Un rapporto maggiore rispetto alla media storica indica una sopravvalutazione del mercato, un rapporto minore invece segnala una sottovalutazione. L’indice di Shiller P/E, mostra al 26/02 come l’ indice S&P500 scambi 29,71 volte la media a 10 anni del price /earnings a 12 mesi contro una media storica di 16,70. Livello superiore alla crisi del 1929 ed a quella degli anni ’80 ed a quella del 2007.

Un altro indice utilizzato per determinare se un mercato sia sopravvalutato o sottovalutato è il cosiddetto Buffett indicator. E’ il rapporto dell’ index Wilshire5000 (tutte le società quotate ) e il PIL (GDP) del mercato USA.

Il valore storico medio negli Stati Uniti è stato intorno al 80% .  Il minimo del 35% nel 1982 ed un massimo parziale del 148% per la bolla dotcom 2000.

Al 26/02/2020 il valore del Buffet Indicator è pari al+156,7% suggerendo, come il CAPE, molta, davvero molta cautela riguardo alle prospettive future del mercato finanziario.

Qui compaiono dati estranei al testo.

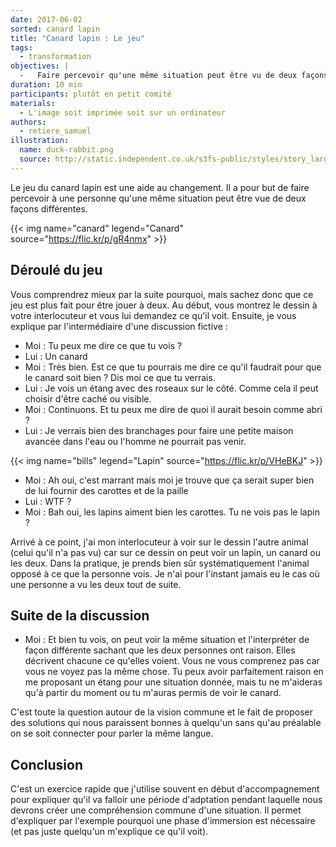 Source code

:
 ```yaml
---
date: 2017-06-02
sorted: canard lapin
title: "Canard lapin : Le jeu"
tags:
  - transformation
objectives: |
  -   Faire percevoir qu'une même situation peut être vu de deux façons différentes.
duration: 10 min
participants: plutôt en petit comité
materials:
  - L'image soit imprimée soit sur un ordinateur
authors:
  - retiere_samuel
illustration:
  name: duck-rabbit.png
  source: http://static.independent.co.uk/s3fs-public/styles/story_large/public/thumbnails/image/2016/02/14/12/duck-rabbit.png
---
```


Le jeu du canard lapin est une aide au changement. Il a pour but de faire percevoir à une personne qu'une même situation peut être vue de deux façons différentes.

{{< img name="canard" legend="Canard" source="https://flic.kr/p/gR4nmx" >}}

## Déroulé du jeu
Vous comprendrez mieux par la suite pourquoi, mais sachez donc que ce jeu est plus fait pour être jouer à deux. Au début, vous montrez le dessin à votre interlocuteur et vous lui demandez ce qu'il voit. Ensuite, je vous explique par l'intermédiaire d'une discussion fictive :
- Moi : Tu peux me dire ce que tu vois ?<br>
- Lui : Un canard<br>
- Moi : Très bien. Est ce que tu pourrais me dire ce qu'il faudrait pour que le canard soit bien ? Dis moi ce que tu verrais.<br>
- Lui : Je vois un étang avec des roseaux sur le côté. Comme cela il peut choisir d'être caché ou visible.<br>
- Moi : Continuons. Et tu peux me dire de quoi il aurait besoin comme abri ?<br>
- Lui : Je verrais bien des branchages pour faire une petite maison avancée dans l'eau ou l'homme ne pourrait pas venir.<br>

{{< img name="bills" legend="Lapin" source="https://flic.kr/p/VHeBKJ" >}}

- Moi : Ah oui, c'est marrant mais moi je trouve que ça serait super bien de lui fournir des carottes et de la paille
- Lui : WTF ?
- Moi : Bah oui, les lapins aiment bien les carottes. Tu ne vois pas le lapin ?

Arrivé à ce point, j'ai mon interlocuteur à voir sur le dessin l'autre animal (celui qu'il n'a pas vu) car sur ce dessin on peut voir un lapin, un canard ou les deux. Dans la pratique, je prends bien sûr systématiquement l'animal opposé à ce que la personne vois. Je n'ai pour l'instant jamais eu le cas où une personne a vu les deux tout de suite.

## Suite de la discussion
- Moi : Et bien tu vois, on peut voir la même situation et l'interpréter de façon différente sachant que les deux personnes ont raison. Elles décrivent chacune ce qu'elles voient. Vous ne vous comprenez pas car vous ne voyez pas la même chose. Tu peux avoir parfaitement raison en me proposant un étang pour une situation donnée, mais tu ne m'aideras qu'à partir du moment ou tu m'auras permis de voir le canard.

C'est toute la question autour de la vision commune et le fait de proposer des solutions qui nous paraissent bonnes à quelqu'un sans qu'au préalable on se soit connecter pour parler la même langue.

## Conclusion
C'est un exercice rapide que j'utilise souvent en début d'accompagnement pour expliquer qu'il va falloir une période d'adptation pendant laquelle nous devrons créer une compréhension commune d'une situation. Il permet d'expliquer par l'exemple pourquoi une phase d'immersion est nécessaire (et pas juste quelqu'un m'explique ce qu'il voit).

warren buffet bubble indicator tabella

Bisogna riflettere e tornare a pensare al ruolo di sostegno che la finanza deve avere per l’ economia reale. Una finanza meno speculativa e più costruttiva. Un economia reale coinvolta in quei cambiamenti strutturali macro e socio – economici, più rispettosa dell’ ambiente.

Corona virus

Il ritardo da parte dell’ occidente di comprendere la forza epidemica del corona virus (covid-19) è il motivo principale della correzione dei mercati di questi giorni. Il coronavirus rischia di essere lo spillo che fa scoppiare le diverse bolle create dal “denaro facile” iniettato dalle banche centrali.

Diverse bolle come ho già scritto:

  • Il paradosso di questo secolo di migliaia di miliardi di obbligazioni a tasso negativo. “Dover pagare per prestare soldi ad un emittente” .
  • il debito dei paesi
  • high yield e leveraged loans
  • auto e student loans

Sembra quasi scontato un forte impatto nel breve periodo sugli utili delle aziende. Dal settore del turismo, dei servizi, dei consumi, al PIL. Di sicuro per qualche mese arriveranno, purtroppo, non buone notizie.

Fondamentale sarà:

  • l’ efficacia delle misure anti-contagio prese da tutti i paesi
  • Un vaccino per il covid-19

 

I contenuti del presente articolo hanno valore di opinione. Hanno scopo puramente informativo. Non rappresentano in alcun modo un’offerta di vendita. Né di sollecitazione all’ investimento. Né di sollecitazione al pubblico risparmio.